I started the Discworld series earlier this year. Only read the first five books so far. I have to say that Mort is my favorite of them Death is a good character. Is there any bad books in the series worth skipping or should I just read them all?

I don't remember really disliking any of them*, but I didn't like the last couple as much as the earlier ones.

*Aside from Eric which I never actually read so can't judge.
 
I don't remember really disliking any of them*, but I didn't like the last couple as much as the earlier ones.

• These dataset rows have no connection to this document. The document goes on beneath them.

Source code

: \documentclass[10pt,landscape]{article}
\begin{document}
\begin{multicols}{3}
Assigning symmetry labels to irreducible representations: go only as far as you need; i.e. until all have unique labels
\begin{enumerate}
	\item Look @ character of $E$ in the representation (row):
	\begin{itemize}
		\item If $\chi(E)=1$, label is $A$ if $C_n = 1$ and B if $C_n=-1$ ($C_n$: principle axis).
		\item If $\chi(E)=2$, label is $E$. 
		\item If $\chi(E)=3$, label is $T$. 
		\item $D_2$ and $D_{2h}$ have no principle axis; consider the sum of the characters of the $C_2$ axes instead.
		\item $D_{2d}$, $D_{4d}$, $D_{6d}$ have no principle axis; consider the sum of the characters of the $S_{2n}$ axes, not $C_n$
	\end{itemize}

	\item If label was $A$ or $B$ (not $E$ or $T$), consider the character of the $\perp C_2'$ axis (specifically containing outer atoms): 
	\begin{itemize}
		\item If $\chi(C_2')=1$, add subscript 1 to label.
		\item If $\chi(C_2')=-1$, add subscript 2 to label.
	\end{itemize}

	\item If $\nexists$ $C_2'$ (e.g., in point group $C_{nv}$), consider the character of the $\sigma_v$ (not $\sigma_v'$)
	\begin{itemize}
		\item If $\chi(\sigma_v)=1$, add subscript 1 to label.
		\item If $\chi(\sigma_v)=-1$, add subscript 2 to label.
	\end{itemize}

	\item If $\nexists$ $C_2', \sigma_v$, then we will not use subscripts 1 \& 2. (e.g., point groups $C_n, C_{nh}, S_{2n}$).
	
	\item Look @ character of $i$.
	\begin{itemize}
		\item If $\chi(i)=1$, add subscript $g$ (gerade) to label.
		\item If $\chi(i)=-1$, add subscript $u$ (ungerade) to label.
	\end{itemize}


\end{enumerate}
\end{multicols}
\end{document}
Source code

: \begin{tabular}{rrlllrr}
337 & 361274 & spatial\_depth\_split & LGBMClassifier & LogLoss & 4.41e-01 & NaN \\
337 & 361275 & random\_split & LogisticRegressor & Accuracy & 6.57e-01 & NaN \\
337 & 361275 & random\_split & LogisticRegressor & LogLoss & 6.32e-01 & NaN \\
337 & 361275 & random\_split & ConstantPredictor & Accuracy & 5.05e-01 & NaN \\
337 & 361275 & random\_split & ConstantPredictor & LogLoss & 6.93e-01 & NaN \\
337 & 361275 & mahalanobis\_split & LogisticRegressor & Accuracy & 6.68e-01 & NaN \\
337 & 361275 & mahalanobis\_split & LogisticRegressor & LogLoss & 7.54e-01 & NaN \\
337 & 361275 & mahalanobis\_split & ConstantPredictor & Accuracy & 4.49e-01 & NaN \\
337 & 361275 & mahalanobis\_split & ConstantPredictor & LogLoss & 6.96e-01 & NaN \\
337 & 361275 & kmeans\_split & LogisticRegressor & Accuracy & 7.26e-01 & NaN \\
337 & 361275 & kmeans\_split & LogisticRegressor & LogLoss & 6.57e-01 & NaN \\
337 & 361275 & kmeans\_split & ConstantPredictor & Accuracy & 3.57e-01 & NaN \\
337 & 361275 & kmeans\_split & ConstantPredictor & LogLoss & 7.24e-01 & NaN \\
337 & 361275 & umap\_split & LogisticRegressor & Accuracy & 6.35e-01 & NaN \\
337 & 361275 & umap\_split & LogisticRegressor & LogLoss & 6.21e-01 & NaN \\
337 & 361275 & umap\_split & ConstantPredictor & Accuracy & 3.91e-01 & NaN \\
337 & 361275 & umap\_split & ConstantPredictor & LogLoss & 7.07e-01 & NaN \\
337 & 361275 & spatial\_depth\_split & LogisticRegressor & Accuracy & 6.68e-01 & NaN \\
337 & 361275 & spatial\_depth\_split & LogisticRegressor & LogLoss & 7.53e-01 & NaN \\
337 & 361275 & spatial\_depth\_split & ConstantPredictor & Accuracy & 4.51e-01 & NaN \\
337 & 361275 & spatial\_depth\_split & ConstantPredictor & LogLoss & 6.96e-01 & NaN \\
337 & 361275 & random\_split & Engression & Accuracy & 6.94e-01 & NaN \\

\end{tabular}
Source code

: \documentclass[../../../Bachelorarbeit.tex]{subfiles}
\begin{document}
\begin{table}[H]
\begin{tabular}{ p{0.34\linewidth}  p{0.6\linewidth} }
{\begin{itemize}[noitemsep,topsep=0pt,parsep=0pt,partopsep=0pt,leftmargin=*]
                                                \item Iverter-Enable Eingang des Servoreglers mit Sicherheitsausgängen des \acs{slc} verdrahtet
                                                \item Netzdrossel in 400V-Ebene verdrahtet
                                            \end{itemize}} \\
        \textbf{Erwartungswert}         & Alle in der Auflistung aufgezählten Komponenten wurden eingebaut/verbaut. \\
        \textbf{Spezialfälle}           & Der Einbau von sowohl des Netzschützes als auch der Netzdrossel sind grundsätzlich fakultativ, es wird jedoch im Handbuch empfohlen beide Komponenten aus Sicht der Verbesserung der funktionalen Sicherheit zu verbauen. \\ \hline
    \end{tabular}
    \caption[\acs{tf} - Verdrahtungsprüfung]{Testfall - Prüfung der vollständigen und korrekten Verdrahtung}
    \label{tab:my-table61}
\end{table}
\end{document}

*Aside from Eric which I never actually read so can't judge.
Eric didn't do much for me, I've only read it a couple of times and I don't own a copy. However, I believe that some prior knowledge of Faust is helpful when you approach it.
 
I started the Discworld series earlier this year. Only read the first five books so far. I have to say that Mort is my favorite of them Death is a good character. Is there any bad books in the series worth skipping or should I just read them all?
The rincewind the wizzard books lack the relatable messaging that the other books have, but it does a significant amount of world building and describing what is on the disk world.
 
I own a few of the books and have been meaning to get into this series forever. I have both the PS1 games that were released in NA and a rom of the EU only one. They're primitive but fun and I like the humour.
 
Just watched The Amazing Maurice and aside from a terrible attempt at a musical number it was really good. Forgotten about the girl and thought she was Susan for a few minutes
 
I've read them all, my favorites are the Vimes Books, the Rincewind books second. As an aside he onve said rincewind was an homage to Flashman, which I never got because although both characters are admitted cowards, being a lech is so integral to Flashman's character, whereas Rincewind always came across as being asexusl. But that might also be due to the writers... peculiar views. Pratchet was a damned good writer, and it was a great series, but one thing about the man himself comes through very, very clearly. The man was utterly terrified of women. I have no idea what his mom/governess/teachers/sister etc did to him, but its obvious that to him at least, the single most terrifying thing in existence is a woman wearing sensibke shoes who has a stern attitude. Which kinda makes Rincewind being Flashman minus the sex drive make a bit more sense.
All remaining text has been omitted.